The truth about the settling of the American West is at odds with most of the popular myths
Like so many children of my generation, I grew up on a steady diet of movies and TV shows that depicted the settling of the Old West in mostly mythical terms. This fiction suggested that there were guns and violence everywhere on the frontier and that the West was won by rugged individualism instead of dependence on fancy-pants federal politicians and bureaucrats.
I learned as an adult that this stuff was mostly nonsense, calculated by writers of pulp fiction and producers of Hollywood movies simply to make money. But, alas, there are more than a few Americans who still believe this crap. I ran across an example just the other day in the form of a comment from a firearms enthusiast implying that the Old West was free of gun control and other unworkable schemes advanced by naive politicians.

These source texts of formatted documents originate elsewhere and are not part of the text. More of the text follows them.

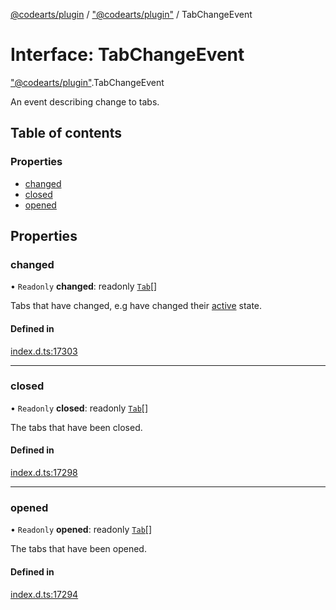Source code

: [@codearts/plugin](../README.md) / ["@codearts/plugin"](../modules/_codearts_plugin_.md) / TabChangeEvent

# Interface: TabChangeEvent

["@codearts/plugin"](../modules/_codearts_plugin_.md).TabChangeEvent

An event describing change to tabs.

## Table of contents

### Properties

- [changed](codearts_plugin_.TabChangeEvent.md#changed)
- [closed](codearts_plugin_.TabChangeEvent.md#closed)
- [opened](codearts_plugin_.TabChangeEvent.md#opened)

## Properties

### changed

• `Readonly` **changed**: readonly [`Tab`](codearts_plugin_.Tab.md)[]

Tabs that have changed, e.g have changed
their [active](codearts_plugin_.Tab.md#isactive) state.

#### Defined in

[index.d.ts:17303](https://github.com/xyz-fish/cloudide-plugin-api/blob/9927cd6/index.d.ts#L17303)

___

### closed

• `Readonly` **closed**: readonly [`Tab`](codearts_plugin_.Tab.md)[]

The tabs that have been closed.

#### Defined in

[index.d.ts:17298](https://github.com/xyz-fish/cloudide-plugin-api/blob/9927cd6/index.d.ts#L17298)

___

### opened

• `Readonly` **opened**: readonly [`Tab`](codearts_plugin_.Tab.md)[]

The tabs that have been opened.

#### Defined in

[index.d.ts:17294](https://github.com/xyz-fish/cloudide-plugin-api/blob/9927cd6/index.d.ts#L17294)
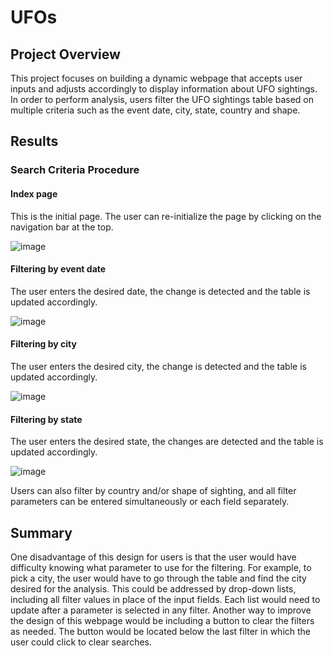 # UFOs

## Project Overview
This project focuses on building a dynamic webpage that accepts user inputs and adjusts accordingly to display information about UFO sightings. In order to perform analysis, users filter the UFO sightings table based on multiple criteria such as the event date, city, state, country and shape. 

## Results

### Search Criteria Procedure

#### Index page
This is the initial page. The user can re-initialize the page by clicking on the navigation bar at the top.

![image](https://user-images.githubusercontent.com/111802162/203190666-11116e38-afc7-4fb5-8fc3-2056acfc171b.png)

#### Filtering by event date
The user enters the desired date, the change is detected and the table is updated accordingly.

![image](https://user-images.githubusercontent.com/111802162/203191086-5d83ffb2-7aed-4400-a589-578d01907324.png)

#### Filtering by city
The user enters the desired city, the change is detected and the table is updated accordingly.

![image](https://user-images.githubusercontent.com/111802162/203191479-ae056256-ade1-4081-959f-24974a531388.png)

#### Filtering by state
The user enters the desired state, the changes are detected and the table is updated accordingly.

![image](https://user-images.githubusercontent.com/111802162/203191389-57d1bc99-a593-43c7-9ef6-9bd109cce6df.png)

Users can also filter by country and/or shape of sighting, and all filter parameters can be entered simultaneously or each field separately.
<br>

## Summary

One disadvantage of this design for users is that the user would have difficulty knowing what parameter to use for the filtering. For example, to pick a city, the user would have to go through the table and find the city desired for the analysis. This could be addressed by drop-down lists, including all filter values in place of the input fields. Each list would need to update after a parameter is selected in any filter. Another way to improve the design of this webpage would be including a button to clear the filters as needed. The button would be located below the last filter in which the user could click to clear searches.
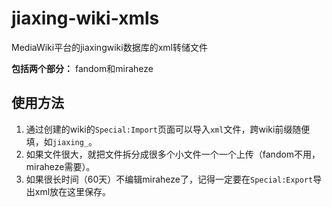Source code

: # jiaxing-wiki-xmls
MediaWiki平台的jiaxingwiki数据库的xml转储文件

**包括两个部分：** fandom和miraheze
## 使用方法
1. 通过创建的wiki的`Special:Import`页面可以导入`xml`文件，跨wiki前缀随便填，如`jiaxing_`。
2. 如果文件很大，就把文件拆分成很多个小文件一个一个上传（fandom不用，miraheze需要）。
3. 如果很长时间（60天）不编辑miraheze了，记得一定要在`Special:Export`导出xml放在这里保存。
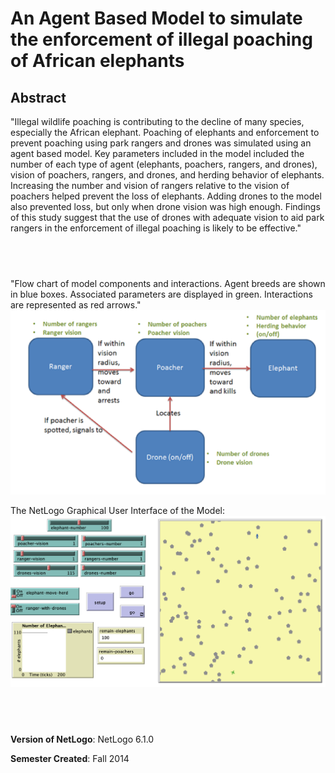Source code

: # An Agent Based Model to simulate the enforcement of illegal poaching of African elephants 


## Abstract 
"Illegal wildlife poaching is contributing to the decline of many species, especially the African elephant. Poaching of elephants and enforcement to prevent poaching using park rangers and drones was simulated using an agent based model. Key parameters included in the model included the number of each type of agent (elephants, poachers, rangers, and drones), vision of poachers, rangers, and drones, and herding behavior of elephants. Increasing the number and vision of rangers relative to the vision of poachers helped prevent the loss of elephants. Adding drones to the model also prevented loss, but only when drone vision was high enough. Findings of this study suggest that the use of drones with adequate vision to aid park rangers in the enforcement of illegal poaching is likely to be effective."

## &nbsp;
"Flow chart of model components and interactions. Agent breeds are shown in blue boxes. Associated parameters are displayed in green. Interactions are represented as red arrows." 
![Flow Chart](FlowChart.png)

The NetLogo Graphical User Interface of the Model: 
![The NetLogo Graphical User Interface](GUI.png)

## &nbsp;

**Version of NetLogo**: NetLogo 6.1.0

**Semester Created**: Fall 2014

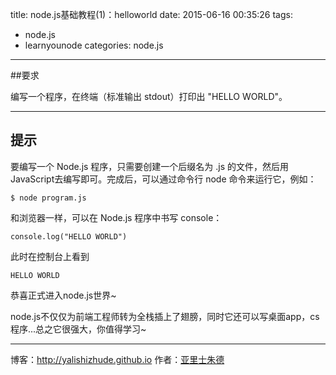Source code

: title: node.js基础教程(1)：helloworld
date: 2015-06-16 00:35:26
tags:
- node.js
- learnyounode
categories: node.js

-------

##要求

编写一个程序，在终端（标准输出 stdout）打印出 "HELLO WORLD"。

-------------------------------------------------------------------------------
<!-- more -->
## 提示

要编写一个 Node.js 程序，只需要创建一个后缀名为 .js 的文件，然后用 JavaScript去编写即可。完成后，可以通过命令行 node 命令来运行它，例如：

    $ node program.js

和浏览器一样，可以在 Node.js 程序中书写 console：

    console.log("HELLO WORLD")

此时在控制台上看到 
	
	HELLO WORLD

恭喜正式进入node.js世界~

node.js不仅仅为前端工程师转为全栈插上了翅膀，同时它还可以写桌面app，cs程序...总之它很强大，你值得学习~


- - - 
博客：http://yalishizhude.github.io
作者：[亚里士朱德](http://yalishizhude.github.io/about/)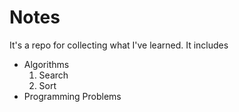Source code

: # Notes
It's a repo for collecting what I've learned. It includes
* Algorithms
    1. Search
    2. Sort
* Programming Problems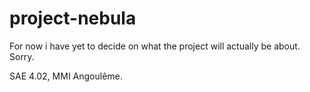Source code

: # project-nebula

For now i have yet to decide on what the project will actually be about. Sorry.

SAE 4.02, MMI Angoulême.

But, of course, it wasn’t. Gun control was fairly commonplace in communities of the Old West, including such legendary towns as Dodge City, Kan. (see photo above) and Tombstone, Arizona. Indeed, the celebrated gunfight at the OK Corral in Tombstone was prompted by enforcement of a local gun-control ordinance.
As for the role played by the federal government in settling the West, it was indispensable. The feds cleared Native Americans from their lands, parceled out property to settlers, established transportation and irrigation systems, helped set-up local governments and, in countless other ways, helped civilize and develop the region. Sure, rugged individualism among settlers played an important part, but most of those folks would not likely have succeeded without a helping hand from state and federal governments.
A wealth of history on these matters is readily available through Google or at your nearby library.
Or you can continue to believe the myths peddled in John Wayne movies.